Segment Start: MATERIAL FOR THIS EXERCISE
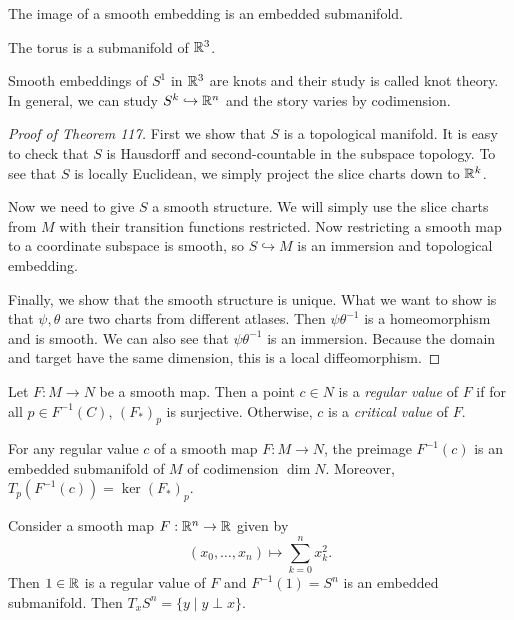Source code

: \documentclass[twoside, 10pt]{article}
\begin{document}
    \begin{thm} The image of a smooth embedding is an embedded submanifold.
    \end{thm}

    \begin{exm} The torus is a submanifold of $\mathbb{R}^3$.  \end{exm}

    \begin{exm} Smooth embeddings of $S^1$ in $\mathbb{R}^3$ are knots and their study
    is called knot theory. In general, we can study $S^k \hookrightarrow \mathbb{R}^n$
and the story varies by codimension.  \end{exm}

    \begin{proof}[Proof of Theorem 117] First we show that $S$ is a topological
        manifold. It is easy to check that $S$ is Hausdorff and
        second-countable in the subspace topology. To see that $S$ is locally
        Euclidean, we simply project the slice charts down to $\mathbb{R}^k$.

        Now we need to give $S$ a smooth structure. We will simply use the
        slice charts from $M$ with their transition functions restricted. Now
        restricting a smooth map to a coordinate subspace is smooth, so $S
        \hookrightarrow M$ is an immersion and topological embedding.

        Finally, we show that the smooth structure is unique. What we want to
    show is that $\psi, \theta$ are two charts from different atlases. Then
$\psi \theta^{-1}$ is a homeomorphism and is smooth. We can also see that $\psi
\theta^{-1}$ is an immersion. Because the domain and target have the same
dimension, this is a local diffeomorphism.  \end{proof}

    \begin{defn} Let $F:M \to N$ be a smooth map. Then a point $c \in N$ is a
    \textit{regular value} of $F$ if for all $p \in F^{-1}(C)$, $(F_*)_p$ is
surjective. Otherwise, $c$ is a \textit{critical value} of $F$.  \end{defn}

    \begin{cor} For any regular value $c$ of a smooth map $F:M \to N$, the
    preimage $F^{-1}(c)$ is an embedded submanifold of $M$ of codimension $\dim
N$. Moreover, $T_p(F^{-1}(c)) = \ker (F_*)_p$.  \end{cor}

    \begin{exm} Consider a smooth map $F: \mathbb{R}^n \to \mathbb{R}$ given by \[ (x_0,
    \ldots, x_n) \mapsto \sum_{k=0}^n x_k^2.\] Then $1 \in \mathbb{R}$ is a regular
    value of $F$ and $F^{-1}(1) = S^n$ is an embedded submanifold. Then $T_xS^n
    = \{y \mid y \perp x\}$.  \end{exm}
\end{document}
Segment End: MATERIAL FOR THIS EXERCISE
» **TASK ITEM**
Copy, exactly and with nothing added, the lines from the one containing "Consider a smooth" through the end of the records.

» **RESPONSE TO THIS EXERCISE**
    \begin{exm} Consider a smooth map $F: \mathbb{R}^n \to \mathbb{R}$ given by \[ (x_0,
    \ldots, x_n) \mapsto \sum_{k=0}^n x_k^2.\] Then $1 \in \mathbb{R}$ is a regular
    value of $F$ and $F^{-1}(1) = S^n$ is an embedded submanifold. Then $T_xS^n
    = \{y \mid y \perp x\}$.  \end{exm}
\end{document}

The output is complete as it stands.